## ABOUT THIS TASK
Track down each line below containing the string "relevant" and copy it.

*** Opening of RAW DATA ***

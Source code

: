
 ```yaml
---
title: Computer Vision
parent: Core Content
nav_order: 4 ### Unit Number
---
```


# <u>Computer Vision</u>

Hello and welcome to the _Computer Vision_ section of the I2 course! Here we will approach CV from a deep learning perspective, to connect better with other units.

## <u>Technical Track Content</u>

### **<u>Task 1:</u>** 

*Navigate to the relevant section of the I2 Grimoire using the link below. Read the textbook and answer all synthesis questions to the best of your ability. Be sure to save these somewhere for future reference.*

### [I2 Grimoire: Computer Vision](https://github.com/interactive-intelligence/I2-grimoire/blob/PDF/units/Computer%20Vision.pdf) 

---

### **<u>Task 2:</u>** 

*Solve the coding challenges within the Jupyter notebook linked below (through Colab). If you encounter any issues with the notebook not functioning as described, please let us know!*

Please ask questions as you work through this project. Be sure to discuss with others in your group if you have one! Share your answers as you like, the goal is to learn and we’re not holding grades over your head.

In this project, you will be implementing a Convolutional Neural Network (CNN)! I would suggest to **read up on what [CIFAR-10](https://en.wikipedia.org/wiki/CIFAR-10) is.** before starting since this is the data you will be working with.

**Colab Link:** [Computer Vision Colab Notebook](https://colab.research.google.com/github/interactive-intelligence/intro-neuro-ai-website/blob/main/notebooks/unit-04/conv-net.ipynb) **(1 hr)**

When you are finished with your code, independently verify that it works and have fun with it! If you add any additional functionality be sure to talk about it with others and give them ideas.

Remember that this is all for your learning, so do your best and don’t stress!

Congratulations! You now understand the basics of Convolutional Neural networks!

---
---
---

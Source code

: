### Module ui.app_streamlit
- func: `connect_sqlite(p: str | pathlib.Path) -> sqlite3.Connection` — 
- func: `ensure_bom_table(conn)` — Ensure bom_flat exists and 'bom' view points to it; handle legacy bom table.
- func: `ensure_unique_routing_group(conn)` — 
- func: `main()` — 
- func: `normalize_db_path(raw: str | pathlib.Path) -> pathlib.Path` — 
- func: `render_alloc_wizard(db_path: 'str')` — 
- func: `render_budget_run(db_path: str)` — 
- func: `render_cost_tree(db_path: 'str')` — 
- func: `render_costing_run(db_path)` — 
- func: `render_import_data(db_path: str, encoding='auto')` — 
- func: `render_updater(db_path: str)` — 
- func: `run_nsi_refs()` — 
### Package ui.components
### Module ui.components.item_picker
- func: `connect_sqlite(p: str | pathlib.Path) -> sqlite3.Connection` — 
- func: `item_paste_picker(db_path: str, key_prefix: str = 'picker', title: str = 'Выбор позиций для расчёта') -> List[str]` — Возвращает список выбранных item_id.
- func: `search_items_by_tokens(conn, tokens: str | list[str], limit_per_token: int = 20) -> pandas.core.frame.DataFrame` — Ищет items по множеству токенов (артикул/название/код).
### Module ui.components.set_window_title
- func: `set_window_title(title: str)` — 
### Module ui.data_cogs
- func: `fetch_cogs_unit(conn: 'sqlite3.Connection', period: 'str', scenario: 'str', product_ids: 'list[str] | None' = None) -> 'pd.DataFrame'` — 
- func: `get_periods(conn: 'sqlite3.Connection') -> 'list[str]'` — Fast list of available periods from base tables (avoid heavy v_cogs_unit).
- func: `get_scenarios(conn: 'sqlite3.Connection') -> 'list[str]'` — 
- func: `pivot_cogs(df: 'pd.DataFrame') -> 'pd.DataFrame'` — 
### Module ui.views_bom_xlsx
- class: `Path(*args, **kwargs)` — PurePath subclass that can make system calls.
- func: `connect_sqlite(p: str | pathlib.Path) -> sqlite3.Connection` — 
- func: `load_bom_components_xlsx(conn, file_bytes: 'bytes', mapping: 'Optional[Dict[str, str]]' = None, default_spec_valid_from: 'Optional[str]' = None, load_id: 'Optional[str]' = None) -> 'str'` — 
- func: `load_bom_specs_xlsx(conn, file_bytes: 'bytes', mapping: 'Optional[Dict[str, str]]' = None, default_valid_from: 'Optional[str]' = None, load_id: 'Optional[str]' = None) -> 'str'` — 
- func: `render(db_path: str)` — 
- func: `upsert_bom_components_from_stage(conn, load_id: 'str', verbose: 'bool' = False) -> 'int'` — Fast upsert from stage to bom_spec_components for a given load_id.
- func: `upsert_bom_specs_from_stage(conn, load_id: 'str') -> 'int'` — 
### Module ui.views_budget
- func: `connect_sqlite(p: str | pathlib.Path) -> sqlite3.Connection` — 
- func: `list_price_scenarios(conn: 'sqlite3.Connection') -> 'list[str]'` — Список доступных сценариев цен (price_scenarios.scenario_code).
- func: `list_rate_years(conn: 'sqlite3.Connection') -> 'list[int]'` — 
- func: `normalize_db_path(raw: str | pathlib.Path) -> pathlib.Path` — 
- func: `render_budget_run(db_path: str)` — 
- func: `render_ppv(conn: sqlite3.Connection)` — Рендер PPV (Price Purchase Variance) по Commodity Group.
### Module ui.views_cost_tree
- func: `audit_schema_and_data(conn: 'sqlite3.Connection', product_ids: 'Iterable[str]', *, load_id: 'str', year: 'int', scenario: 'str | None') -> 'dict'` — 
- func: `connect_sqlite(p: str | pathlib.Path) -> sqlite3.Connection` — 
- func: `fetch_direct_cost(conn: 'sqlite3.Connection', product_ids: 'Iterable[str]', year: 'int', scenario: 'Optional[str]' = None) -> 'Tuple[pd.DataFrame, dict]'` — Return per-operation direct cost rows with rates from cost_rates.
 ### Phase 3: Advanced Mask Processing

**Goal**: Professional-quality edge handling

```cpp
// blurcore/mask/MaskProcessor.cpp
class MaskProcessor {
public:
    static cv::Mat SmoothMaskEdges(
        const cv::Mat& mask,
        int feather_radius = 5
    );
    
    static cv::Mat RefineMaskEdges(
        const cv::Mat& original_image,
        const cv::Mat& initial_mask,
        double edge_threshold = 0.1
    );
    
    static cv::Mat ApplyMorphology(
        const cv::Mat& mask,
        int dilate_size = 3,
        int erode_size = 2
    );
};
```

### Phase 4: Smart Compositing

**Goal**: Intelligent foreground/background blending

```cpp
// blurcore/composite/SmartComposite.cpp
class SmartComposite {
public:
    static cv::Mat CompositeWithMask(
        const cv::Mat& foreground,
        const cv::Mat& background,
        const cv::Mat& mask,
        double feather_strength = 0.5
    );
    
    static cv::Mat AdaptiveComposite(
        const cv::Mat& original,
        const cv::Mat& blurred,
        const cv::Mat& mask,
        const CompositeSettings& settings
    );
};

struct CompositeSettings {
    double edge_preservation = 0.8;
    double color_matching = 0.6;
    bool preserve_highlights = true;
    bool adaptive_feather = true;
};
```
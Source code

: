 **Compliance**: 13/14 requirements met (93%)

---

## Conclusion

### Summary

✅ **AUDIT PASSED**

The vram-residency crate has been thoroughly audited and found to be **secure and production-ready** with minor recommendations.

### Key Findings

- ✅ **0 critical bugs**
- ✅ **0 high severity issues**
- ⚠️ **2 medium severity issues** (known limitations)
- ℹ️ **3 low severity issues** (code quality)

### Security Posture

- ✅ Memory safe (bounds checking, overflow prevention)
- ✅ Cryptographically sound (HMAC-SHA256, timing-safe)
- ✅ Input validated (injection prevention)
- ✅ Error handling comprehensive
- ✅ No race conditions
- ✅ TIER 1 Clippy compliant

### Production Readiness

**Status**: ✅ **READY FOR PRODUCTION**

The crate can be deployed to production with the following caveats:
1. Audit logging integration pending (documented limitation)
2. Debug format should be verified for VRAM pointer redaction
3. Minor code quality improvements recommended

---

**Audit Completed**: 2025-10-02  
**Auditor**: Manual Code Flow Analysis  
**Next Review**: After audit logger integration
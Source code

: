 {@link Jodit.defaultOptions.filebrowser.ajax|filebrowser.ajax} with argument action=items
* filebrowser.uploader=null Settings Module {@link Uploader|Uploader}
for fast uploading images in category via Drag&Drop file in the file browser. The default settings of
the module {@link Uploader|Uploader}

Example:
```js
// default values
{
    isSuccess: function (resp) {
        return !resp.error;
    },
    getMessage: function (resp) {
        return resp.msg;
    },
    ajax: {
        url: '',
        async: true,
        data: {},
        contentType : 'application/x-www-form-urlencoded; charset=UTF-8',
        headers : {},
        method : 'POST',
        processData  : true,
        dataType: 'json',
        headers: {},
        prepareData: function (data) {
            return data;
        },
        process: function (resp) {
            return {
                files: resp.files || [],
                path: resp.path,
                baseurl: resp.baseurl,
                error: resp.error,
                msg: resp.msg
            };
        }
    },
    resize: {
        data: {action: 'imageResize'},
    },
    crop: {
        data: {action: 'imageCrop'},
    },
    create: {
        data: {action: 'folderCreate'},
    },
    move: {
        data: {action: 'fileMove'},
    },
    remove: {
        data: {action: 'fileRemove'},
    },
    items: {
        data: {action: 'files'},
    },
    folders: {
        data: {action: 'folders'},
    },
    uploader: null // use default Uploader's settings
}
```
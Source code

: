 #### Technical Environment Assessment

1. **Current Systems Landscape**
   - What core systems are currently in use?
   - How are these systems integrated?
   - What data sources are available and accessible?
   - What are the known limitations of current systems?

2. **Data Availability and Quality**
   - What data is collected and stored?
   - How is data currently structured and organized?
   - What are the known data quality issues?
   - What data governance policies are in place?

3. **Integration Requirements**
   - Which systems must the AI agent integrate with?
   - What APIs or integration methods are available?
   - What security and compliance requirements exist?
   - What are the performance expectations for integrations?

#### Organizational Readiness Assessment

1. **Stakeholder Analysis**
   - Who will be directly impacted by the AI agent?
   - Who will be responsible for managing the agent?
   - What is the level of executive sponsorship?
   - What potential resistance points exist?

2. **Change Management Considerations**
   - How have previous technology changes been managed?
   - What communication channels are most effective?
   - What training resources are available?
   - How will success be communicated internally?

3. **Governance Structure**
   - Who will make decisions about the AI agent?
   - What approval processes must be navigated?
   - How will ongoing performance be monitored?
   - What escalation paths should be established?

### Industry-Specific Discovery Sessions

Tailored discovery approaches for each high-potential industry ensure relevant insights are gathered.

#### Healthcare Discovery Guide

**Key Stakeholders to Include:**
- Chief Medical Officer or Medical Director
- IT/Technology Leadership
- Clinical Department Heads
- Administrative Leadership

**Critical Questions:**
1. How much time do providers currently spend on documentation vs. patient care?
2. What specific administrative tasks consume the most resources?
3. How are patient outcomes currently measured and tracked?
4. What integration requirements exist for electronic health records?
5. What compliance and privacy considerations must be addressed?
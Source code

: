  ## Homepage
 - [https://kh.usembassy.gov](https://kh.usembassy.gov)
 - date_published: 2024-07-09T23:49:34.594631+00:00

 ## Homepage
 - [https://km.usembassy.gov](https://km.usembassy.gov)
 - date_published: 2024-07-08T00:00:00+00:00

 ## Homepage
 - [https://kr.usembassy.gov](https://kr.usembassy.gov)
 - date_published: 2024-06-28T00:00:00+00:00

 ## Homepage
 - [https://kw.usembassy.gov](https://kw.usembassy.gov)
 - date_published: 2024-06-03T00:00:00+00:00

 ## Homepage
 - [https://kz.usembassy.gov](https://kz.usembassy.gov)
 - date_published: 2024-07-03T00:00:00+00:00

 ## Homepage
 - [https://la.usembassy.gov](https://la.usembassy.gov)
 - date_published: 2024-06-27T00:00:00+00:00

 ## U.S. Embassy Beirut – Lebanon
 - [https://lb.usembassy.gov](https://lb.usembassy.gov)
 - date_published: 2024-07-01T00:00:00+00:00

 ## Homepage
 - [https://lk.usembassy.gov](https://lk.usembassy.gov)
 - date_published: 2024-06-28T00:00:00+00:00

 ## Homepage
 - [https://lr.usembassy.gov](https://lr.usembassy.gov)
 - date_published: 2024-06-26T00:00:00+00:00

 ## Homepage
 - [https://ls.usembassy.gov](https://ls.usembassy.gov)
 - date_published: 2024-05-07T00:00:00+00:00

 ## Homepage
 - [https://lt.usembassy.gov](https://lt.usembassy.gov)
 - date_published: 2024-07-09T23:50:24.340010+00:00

*** Close of RAW DATA ***

## RESPONSE
*Navigate to the relevant section of the I2 Grimoire using the link below. Read the textbook and answer all synthesis questions to the best of your ability. Be sure to save these somewhere for future reference.*
Tailored discovery approaches for each high-potential industry ensure relevant insights are gathered.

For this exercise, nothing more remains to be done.